Early Christianity inherited Jewish beliefs about angels, but the interest is much diminished. The angel of the Annunciation has a permanent place in Christian spirituality, but the New Testament tends if anything to put angels in their place. So in Hebrews 1, angels are inferior to the Son; in 1 Cor 13:1 the eloquence of angels takes second place to love; and in 1 Pet 1:12 the angels are seen as envying the Christian.
It seems the spiritual world too abhors a vacuum, and now that belief in God is being reprocessed widely, angels are flooding in to fill the vacuum. Bookshops have shelves full of books on angels. New Age angels seem to all nice and harmless. But in the Jewish world it wasn’t always so. Lucifer was an angel of light – his name means ‘light-bearer’ – but he became Satan, prince of darkness; he spanned the spectrum from end to end. There was nothing soppy about him.
If I were a modern angel I'd keep an eye to my back. Computers are taking over the space occupied by angels. The mediaevals said that angels were neither temporal creatures, nor were they eternal; they occupied a sort of intermediate zone they called ‘aeviternitas’ – a word coined from a combination of the two. An English equivalent might be ‘tempiternal’. Cyberspace is above time and space, yet it is not eternal; it is a sort of tempiternity.
But someone said recently, with greater depth and with wonderful simplicity, that angels are “God's thoughts.”

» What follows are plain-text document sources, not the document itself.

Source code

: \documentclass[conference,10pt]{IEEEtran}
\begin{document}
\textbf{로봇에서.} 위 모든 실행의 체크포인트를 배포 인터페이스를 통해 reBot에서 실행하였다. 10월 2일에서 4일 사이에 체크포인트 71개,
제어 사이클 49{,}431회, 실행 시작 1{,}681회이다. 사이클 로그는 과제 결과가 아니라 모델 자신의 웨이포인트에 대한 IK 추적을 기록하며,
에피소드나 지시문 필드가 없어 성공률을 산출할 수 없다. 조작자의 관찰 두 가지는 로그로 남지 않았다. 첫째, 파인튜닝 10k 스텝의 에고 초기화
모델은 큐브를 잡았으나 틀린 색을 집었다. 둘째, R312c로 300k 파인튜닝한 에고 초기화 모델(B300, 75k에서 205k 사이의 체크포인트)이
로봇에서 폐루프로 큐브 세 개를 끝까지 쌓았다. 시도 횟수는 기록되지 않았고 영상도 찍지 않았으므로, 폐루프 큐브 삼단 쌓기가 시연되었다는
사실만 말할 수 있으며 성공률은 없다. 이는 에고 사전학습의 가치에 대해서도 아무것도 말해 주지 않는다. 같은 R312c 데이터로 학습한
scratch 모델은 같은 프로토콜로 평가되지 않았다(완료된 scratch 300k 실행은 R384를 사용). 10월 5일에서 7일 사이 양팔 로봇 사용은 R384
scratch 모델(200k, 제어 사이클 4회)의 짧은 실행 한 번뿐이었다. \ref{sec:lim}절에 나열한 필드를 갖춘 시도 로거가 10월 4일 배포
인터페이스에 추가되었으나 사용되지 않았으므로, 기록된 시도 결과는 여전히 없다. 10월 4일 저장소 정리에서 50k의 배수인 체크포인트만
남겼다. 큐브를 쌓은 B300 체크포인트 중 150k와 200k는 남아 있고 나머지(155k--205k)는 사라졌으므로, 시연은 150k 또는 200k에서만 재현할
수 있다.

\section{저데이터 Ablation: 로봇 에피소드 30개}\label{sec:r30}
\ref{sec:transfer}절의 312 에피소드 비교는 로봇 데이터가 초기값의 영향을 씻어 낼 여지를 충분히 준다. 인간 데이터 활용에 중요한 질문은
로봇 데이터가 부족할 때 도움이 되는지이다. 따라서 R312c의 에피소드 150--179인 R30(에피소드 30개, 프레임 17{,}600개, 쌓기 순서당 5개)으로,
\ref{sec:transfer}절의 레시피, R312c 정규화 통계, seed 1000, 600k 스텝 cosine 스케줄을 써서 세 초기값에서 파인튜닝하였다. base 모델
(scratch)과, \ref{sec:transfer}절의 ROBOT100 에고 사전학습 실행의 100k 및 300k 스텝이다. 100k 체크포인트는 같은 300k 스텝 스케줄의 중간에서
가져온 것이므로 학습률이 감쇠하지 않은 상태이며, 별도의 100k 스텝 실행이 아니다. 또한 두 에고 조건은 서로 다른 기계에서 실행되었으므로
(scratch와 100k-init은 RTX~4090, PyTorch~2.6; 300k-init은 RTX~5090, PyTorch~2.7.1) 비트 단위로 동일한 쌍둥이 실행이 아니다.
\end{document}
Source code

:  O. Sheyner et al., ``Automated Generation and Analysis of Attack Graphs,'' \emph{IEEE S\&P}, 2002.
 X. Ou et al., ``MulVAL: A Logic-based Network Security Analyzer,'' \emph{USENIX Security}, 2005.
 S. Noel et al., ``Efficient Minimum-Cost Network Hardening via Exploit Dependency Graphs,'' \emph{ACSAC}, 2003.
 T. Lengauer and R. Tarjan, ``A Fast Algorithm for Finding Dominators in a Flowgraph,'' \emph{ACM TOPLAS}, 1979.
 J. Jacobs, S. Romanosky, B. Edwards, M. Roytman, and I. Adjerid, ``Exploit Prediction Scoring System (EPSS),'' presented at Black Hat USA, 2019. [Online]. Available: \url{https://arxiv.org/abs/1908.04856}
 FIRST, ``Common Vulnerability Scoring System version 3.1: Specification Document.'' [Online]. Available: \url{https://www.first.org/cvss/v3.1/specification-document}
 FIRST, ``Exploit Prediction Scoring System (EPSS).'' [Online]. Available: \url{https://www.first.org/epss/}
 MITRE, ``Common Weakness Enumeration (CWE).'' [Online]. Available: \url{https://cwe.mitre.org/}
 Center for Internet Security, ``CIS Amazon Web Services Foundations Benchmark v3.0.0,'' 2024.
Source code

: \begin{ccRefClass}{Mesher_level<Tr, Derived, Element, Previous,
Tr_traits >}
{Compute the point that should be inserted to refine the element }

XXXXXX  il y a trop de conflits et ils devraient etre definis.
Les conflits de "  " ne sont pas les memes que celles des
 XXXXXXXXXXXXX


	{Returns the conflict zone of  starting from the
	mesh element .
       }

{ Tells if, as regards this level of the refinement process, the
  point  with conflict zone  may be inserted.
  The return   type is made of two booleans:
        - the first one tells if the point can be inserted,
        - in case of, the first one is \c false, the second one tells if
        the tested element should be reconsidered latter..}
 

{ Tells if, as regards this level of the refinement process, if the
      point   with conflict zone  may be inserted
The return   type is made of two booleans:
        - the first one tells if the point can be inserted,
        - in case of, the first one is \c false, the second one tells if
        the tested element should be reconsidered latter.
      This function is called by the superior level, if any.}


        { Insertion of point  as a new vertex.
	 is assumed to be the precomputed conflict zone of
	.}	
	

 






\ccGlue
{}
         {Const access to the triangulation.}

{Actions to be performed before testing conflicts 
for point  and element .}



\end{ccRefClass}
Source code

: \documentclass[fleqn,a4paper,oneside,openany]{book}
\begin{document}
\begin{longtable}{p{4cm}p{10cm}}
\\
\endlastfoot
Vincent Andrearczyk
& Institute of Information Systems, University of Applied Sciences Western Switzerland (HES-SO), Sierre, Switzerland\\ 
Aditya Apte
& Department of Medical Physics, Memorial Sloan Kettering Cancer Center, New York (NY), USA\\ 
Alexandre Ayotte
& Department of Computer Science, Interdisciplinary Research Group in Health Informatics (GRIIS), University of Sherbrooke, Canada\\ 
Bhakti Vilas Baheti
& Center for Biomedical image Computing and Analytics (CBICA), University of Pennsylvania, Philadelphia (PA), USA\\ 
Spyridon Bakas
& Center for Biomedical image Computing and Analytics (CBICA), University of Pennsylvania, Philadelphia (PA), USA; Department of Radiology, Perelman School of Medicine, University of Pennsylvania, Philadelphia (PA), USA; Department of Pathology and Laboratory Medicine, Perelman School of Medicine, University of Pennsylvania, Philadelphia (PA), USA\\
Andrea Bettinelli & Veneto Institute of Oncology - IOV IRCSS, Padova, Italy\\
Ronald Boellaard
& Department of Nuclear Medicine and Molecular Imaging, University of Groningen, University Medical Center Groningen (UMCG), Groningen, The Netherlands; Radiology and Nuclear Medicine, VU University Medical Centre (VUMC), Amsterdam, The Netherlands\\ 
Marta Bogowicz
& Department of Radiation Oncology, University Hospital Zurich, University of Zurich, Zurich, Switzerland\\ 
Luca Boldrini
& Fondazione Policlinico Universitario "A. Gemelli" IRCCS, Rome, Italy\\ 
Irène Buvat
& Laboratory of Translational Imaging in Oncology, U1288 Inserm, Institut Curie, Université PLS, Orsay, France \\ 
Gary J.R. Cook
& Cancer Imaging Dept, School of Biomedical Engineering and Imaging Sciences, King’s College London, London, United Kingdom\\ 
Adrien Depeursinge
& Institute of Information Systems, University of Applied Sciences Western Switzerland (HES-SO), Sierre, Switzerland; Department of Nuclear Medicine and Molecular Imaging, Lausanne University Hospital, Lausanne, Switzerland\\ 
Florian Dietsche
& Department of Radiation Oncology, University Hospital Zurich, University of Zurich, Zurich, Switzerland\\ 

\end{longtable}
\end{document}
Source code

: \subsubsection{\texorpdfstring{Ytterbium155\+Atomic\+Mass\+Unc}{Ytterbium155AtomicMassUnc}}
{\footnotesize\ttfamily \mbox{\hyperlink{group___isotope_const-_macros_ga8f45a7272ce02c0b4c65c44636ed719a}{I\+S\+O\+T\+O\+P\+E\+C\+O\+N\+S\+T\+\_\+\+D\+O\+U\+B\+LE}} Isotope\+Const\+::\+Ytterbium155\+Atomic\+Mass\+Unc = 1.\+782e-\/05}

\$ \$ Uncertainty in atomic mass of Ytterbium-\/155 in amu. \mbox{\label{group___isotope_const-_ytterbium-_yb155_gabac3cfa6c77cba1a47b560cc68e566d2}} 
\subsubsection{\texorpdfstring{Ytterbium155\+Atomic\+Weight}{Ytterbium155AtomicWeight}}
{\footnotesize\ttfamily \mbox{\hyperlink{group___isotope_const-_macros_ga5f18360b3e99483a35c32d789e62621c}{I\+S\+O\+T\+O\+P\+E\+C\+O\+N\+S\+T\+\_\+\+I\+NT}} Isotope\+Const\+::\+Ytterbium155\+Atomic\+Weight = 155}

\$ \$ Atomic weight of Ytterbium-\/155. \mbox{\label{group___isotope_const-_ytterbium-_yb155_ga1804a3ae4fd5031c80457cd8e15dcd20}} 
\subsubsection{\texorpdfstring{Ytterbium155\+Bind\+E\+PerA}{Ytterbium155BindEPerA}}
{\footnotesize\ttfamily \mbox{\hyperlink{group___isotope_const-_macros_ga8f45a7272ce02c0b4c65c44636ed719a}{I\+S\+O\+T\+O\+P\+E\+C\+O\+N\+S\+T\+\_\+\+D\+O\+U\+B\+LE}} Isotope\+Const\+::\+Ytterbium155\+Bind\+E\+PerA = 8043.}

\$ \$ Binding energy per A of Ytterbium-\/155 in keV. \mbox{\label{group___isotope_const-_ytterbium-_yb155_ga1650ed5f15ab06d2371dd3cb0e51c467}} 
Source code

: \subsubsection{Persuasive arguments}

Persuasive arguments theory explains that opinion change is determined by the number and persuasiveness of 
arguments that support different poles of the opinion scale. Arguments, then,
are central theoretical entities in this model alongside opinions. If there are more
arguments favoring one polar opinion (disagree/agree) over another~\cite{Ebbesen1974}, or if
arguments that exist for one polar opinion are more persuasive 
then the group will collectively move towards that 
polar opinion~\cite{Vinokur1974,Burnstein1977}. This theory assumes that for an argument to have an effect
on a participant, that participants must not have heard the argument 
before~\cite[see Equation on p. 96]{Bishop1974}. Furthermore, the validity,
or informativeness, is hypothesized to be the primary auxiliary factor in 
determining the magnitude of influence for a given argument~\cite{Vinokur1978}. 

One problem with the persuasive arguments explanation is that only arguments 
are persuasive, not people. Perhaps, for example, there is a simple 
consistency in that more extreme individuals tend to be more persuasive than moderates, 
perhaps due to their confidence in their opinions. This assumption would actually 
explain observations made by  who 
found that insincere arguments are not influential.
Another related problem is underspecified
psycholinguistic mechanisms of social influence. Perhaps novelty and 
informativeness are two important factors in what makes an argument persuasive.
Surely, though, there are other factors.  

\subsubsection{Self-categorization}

The seventy returned with joy, saying, "Lord, in your name even the demons submit to us!" He said to them, "I watched Satan fall from heaven like a flash of lightning. See, I have given you authority to tread on snakes and scorpions, and over all the power of the enemy; and nothing will hurt you. Nevertheless, do not rejoice at this, that the spirits submit to you, but rejoice that your names are written in heaven." At that same hour Jesus rejoiced in the Holy Spirit and said, "I thank you, Father, Lord of heaven and earth, because you have hidden these things from the wise and the intelligent and have revealed them to infants; yes, Father, for such was your gracious will. All things have been handed over to me by my Father; and no one knows who the Son is except the Father, or who the Father is except the Son and anyone to whom the Son chooses to reveal him." Then turning to the disciples, Jesus said to them privately, "Blessed are the eyes that see what you see! For I tell you that many prophets and kings desired to see what you see, but did not see it, and to hear what you hear, but did not hear it."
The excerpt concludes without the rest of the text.